Demo Video(testing app on iPhone 13 Pro)
This project implements an image captioning model. The model uses a Vision Transformer (ViT) as the encoder and a Transformer decoder as the decoder. It's trained on the COCO2017 dataset. The trained models are then deployed to an iOS app built with SwiftUI. You can test the app by cloning this repository or just try out the model with uplaoded weights.

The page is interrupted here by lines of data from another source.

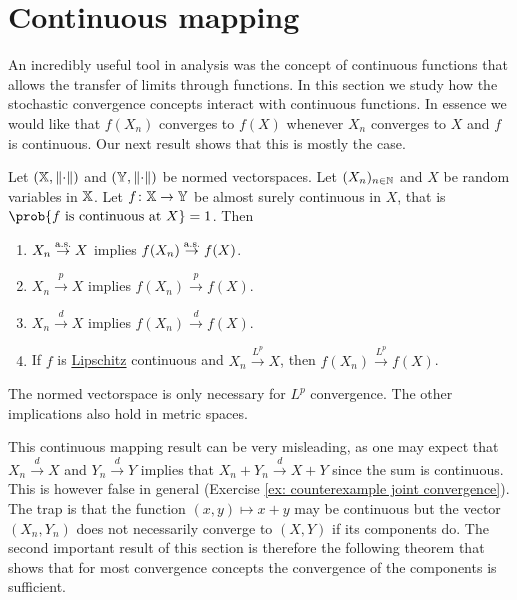 \section[Continuous mapping]{Continuous mapping }
\label{sec: continuous mapping}

An incredibly useful tool in analysis was the concept of continuous functions
that allows the transfer of limits through functions. In this section
we study how the stochastic convergence concepts interact with continuous
functions. In essence we would like that \(f(X_n)\) converges to \(f(X)\)
whenever \(X_n\) converges to \(X\) and \(f\) is continuous.
Our next result shows that this is mostly the case.

\begin{mdframed}[innertopmargin=0pt]
\begin{theorem}
    \label{thm: continuous mapping}
    Let \((\domain, \norm{\cdot})\) and \((\range, \norm{\cdot})\) be normed
    vectorspaces.  Let \((X_n)_{n\in \nat}\) and \(X\) be random variables in
    \(\domain\). Let \(f\colon \domain \to \range\) be almost
    surely continuous in \(X\), that is \(\prob{f \text{ is continuous at } X} =
    1\). Then
    \begin{enumerate}[label=(\roman*)]
        \item\label{it: cont. mapping as} \(X_n \overset{\as}\to X\) implies \(f(X_n) \overset{\as}\to f(X)\).
        \item\label{it: cont. mapping p} \(X_n \overset{p}\to X\) implies \(f(X_n) \overset{p}\to f(X)\).
        \item\label{it: cont. mapping d} \(X_n \overset{d}\to X\) implies \(f(X_n) \overset{d}\to f(X)\).
        \item\label{it: cont. mapping Lp} If \(f\) is \underline{Lipschitz} continuous and \(X_n \overset{L^p}\to X\),
        then \(f(X_n) \overset{L^p}\to f(X)\).
    \end{enumerate}
\end{theorem}
\end{mdframed}

\begin{remark}[Generalization]
    The normed vectorspace is only necessary for \(L^p\) convergence. The other
    implications also hold in metric spaces.
\end{remark}

This continuous mapping result can be very misleading, as one may expect that
\(X_n \overset{d} \to X\) and \(Y_n \overset{d} \to Y\) implies that \(X_n + Y_n
\overset{d} \to X + Y\) since the sum is continuous. This is however
false in general (Exercise \ref{ex: counterexample joint convergence}).
The trap is that the function \((x,y) \mapsto x+y\) may be continuous
but the vector \((X_n, Y_n)\) does not necessarily converge to \((X,Y)\)
if its components do. The second important result of this section
is therefore the following theorem that shows that for most convergence
concepts the convergence of the components is sufficient.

The image is first processed by a ViT_b_32 model (with the classification layer removed). This outputs a tensor of size (N, 768). This tensor is then reshaped to (N, 32, 768) to be compatible with the CrossMultiHeadAttention block in the decoder. The decoder itself has 44.3 million parameters. It takes an input with a shape of (N, max_length=32) and outputs a tensor with a shape of (N, max_length=32, vocab_size). BERT tokenizer is used for text preprocessing.
For more details about training the model, loading model with weights and doing inference, please check out this notebook: Google Colab
For details on converting these models into CoreML models and testing them, please refer to the following resources:
Converting two PyTorch models into CoreML models
- Create a folder on your local machine and navigate to it using your terminal.
- Clone this repository using the following command:
git clone https://github.com/seungjun-green/PicScribe.git
- Navigate to the project directory:
cd PicScribe/Pic_Scribe.xcodeproj
- Open the Pic Scribe.xcodeproj file using Xcode.